[Records from a data collection]
#####

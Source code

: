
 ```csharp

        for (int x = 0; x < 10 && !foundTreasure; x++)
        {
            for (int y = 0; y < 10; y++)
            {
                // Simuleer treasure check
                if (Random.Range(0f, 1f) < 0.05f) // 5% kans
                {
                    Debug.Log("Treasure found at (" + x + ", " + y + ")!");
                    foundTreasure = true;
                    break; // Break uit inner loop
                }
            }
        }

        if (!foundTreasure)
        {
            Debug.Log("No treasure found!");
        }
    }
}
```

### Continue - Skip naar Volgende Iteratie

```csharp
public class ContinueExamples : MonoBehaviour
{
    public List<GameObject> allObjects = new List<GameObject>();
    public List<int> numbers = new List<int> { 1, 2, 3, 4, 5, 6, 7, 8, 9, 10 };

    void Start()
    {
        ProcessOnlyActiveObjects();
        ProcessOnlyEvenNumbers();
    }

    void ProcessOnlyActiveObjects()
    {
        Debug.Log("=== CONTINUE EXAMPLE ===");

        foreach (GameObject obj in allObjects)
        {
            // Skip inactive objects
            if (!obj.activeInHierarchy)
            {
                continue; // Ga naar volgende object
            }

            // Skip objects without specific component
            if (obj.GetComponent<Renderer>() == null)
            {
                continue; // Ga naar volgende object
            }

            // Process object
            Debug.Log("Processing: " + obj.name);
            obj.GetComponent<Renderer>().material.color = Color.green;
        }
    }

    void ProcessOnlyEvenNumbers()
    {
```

#####

### TRY IT
Whenever a line in the entries holds the word "GameObject", copy that line.

### RESULT
    public List<GameObject> allObjects = new List<GameObject>();
        foreach (GameObject obj in allObjects)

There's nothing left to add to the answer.